If everything goes well, it will accomplish the following::

    1. Provision 3 nodes or the number of nodes configured by stack_size
    2. Create security group
    3. Add security rules to allow ping, ssh, and kubernetes ports
    4. Install common software onto each node such as docker
    5. Download all the required software onto the master node
    6. Setup the master node with kube-apiserver, kube-controller-manager and
       kube-scheduler and configur each kubernetes services on the master node
    7. Download software for worker node from the master node.
    8. Setup flanneld, docker, kubelet and kube-proxy on each work node.
    9. Install kubernetes dashboard and dns services.
    10.Deploy cockroachdb cluster and its dashboard.

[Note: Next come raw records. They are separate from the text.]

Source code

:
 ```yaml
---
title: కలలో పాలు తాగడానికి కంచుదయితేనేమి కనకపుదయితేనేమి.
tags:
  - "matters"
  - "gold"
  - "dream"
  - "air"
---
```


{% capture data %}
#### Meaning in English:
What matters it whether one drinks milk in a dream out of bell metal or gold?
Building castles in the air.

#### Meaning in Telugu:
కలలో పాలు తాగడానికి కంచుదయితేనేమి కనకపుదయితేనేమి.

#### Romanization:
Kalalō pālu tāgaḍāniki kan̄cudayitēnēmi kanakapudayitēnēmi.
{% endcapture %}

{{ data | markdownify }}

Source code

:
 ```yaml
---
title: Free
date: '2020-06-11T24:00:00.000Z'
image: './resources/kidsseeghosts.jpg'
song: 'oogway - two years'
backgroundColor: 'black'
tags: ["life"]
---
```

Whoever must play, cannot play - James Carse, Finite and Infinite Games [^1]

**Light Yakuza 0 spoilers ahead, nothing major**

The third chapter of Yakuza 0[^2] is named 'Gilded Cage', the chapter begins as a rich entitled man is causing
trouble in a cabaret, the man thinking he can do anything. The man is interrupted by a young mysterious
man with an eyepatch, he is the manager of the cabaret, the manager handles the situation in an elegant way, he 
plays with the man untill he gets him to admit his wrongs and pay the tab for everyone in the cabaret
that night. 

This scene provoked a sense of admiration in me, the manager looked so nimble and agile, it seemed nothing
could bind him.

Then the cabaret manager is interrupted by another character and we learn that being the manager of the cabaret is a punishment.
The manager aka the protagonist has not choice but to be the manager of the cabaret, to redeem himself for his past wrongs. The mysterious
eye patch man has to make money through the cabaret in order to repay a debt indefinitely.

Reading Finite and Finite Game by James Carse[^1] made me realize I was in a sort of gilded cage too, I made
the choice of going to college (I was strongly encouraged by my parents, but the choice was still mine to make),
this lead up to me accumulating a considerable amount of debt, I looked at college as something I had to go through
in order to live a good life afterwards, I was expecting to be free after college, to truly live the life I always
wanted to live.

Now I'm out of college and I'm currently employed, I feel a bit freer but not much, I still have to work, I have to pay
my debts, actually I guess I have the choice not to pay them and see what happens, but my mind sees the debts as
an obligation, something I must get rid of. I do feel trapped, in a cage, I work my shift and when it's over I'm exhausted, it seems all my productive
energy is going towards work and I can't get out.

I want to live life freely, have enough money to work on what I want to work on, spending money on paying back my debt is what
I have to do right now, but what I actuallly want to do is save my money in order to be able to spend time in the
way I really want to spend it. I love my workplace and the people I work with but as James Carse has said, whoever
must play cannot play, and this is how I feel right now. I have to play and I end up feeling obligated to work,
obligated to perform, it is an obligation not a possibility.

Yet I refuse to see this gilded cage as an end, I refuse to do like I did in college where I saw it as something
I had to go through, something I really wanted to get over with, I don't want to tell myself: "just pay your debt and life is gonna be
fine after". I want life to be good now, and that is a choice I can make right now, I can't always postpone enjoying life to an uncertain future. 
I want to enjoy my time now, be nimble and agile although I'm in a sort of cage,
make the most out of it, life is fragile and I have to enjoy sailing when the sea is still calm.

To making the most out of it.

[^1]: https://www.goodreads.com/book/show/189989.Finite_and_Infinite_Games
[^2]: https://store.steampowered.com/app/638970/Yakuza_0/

## The method for running just a play, not the entire playbook

The script will create an ansible inventory file named runhosts at the very
first time you run the playbook, the inventory file will be place at a
directory named "run" at the root directory of the playbook. This file will be
updated in later runs if there are changes such as adding or removing hosts.
With this file, if you like to run only few plays, you will be able to do
that by following the example below:

    ansible-playbook -i run/runhosts -e "action=apply env=coreos password=XXXXX" site.yml
    --tags "common,master"

The above command will use the runhosts inventory file and only run plays
named common and master, all other plays in the play book will be skipped. All
available plays can be found in the site.yml file.


## Next Steps

### Check that everything is running correctly

If there are no errors, you can use kubectl to work with your kubernetes
cluster. Kubernetes and cockroachdb dashboards should be available at
different ports. Point your browser to an accessible IP address with the
following ports and your browser should show the dashboards.

    <ip_address>:30000    kubernetes dashboard
    <ip_address>:32256    cockroachdb dashboard

## Cleanup

Once you're done with it, don't forget to nuke the whole thing::

    ansible-playbook -e "action=destroy env=coreos password=XXXXX" site.yml

The above command will destroy all the resources created.